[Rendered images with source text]
/---

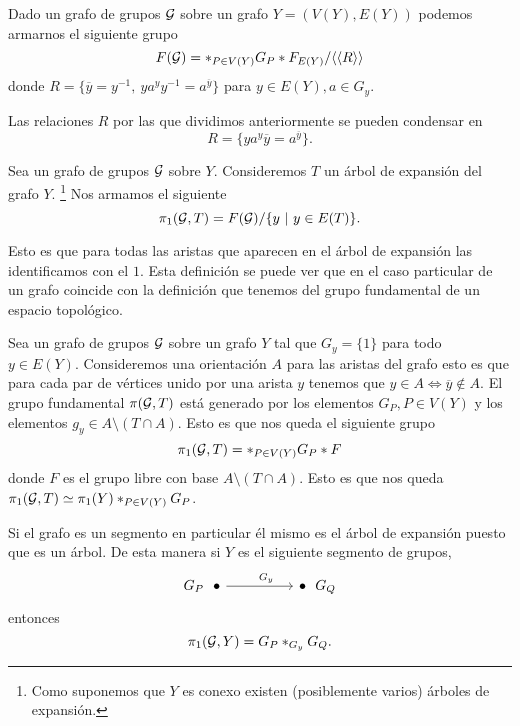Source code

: \documentclass[tesis.tex]{subfiles}
\begin{document}
\begin{deff}
	Dado un grafo de grupos $\cal G$ sobre un grafo $Y = (V(Y), E(Y))$ podemos armarnos el siguiente grupo 
	\begin{equation*}
		F({\cal G}) = \ast_{P \in V(Y)} G_P \ast F_{E(Y)} / \langle \langle  R \rangle \rangle
	\end{equation*}
	donde $R = \{  \overline y = y^{-1}, \ ya^yy^{-1} = a^{\overline y} \}$ para $y \in E(Y), a \in G_y$. 
\end{deff}

\begin{obs}
	Las relaciones $R$ por las que dividimos anteriormente se pueden condensar en 
	\[
	R = \{  ya^y \overline y = a^{\overline y}  \}.
	\]
\end{obs}

\begin{deff} \label{def_pi1_arbol}
	Sea un grafo de grupos $\cal G$ sobre $Y$.
	Consideremos $T$ un árbol de expansión del grafo $Y$.
	\footnote{Como suponemos que $Y$ es conexo existen (posiblemente varios) árboles de expansión.}
	Nos armamos el siguiente 
	\begin{equation*}
		\pi_1({\cal G}, T) = F({\cal G}) / \{ y \  | \ y \in E(T)  \}.
	\end{equation*}
\end{deff}

Esto es que para todas las aristas que aparecen en el árbol de expansión las identificamos con el $1$. 
Esta definición se puede ver que en el caso particular de un grafo coincide con la definición que tenemos del grupo fundamental de un espacio topológico.

\begin{ej}
	Sea un grafo de grupos $\cal G$ sobre un grafo $Y$ tal que $G_y = \{ 1 \}$ para todo $y \in E(Y)$.
	Consideremos una orientación $A$ para las aristas del grafo esto es que para cada par de vértices unido por una arista $y$ tenemos que $y \in A \iff \overline y \notin A$.
	El grupo fundamental $\pi({\cal G}, T)$ está generado por los elementos $G_P, P \in V(Y)$ y los elementos $g_y \in A \setminus (T \cap A)$.
	Esto es que nos queda el siguiente grupo
	\[
	\pi_1({\cal G}, T) = \ast_{P \in V(Y)} G_P \ast F
	\]
	donde $F$ es el grupo libre con base $A \setminus (T \cap A)$.
	Esto es que nos queda $\pi_1({\cal G}, T) \simeq \pi_1(Y) \ast_{P \in V(Y)} G_P$.
\end{ej}

\begin{ej}
	Si el grafo es un segmento en particular él mismo es el árbol de expansión puesto que es un árbol.
	De esta manera si $Y$ es el siguiente segmento de grupos,
	\[\begin{tikzcd}
		{G_P \ \ \bullet} && {\bullet \ \ G_Q}
		\arrow["G_y"{pos=0.6}, from=1-1, to=1-3]
	\end{tikzcd}\]
	entonces
	\[
	\pi_1({\cal G}, Y) = G_P \ast_{G_y} G_Q.
	\]
\end{ej}
\end{document}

\---

**ABOUT THIS TASK:**
Check each line above for the string "setminus" and return those that contain it.

**YOUR RESPONSE:**
	El grupo fundamental $\pi({\cal G}, T)$ está generado por los elementos $G_P, P \in V(Y)$ y los elementos $g_y \in A \setminus (T \cap A)$.
	donde $F$ es el grupo libre con base $A \setminus (T \cap A)$.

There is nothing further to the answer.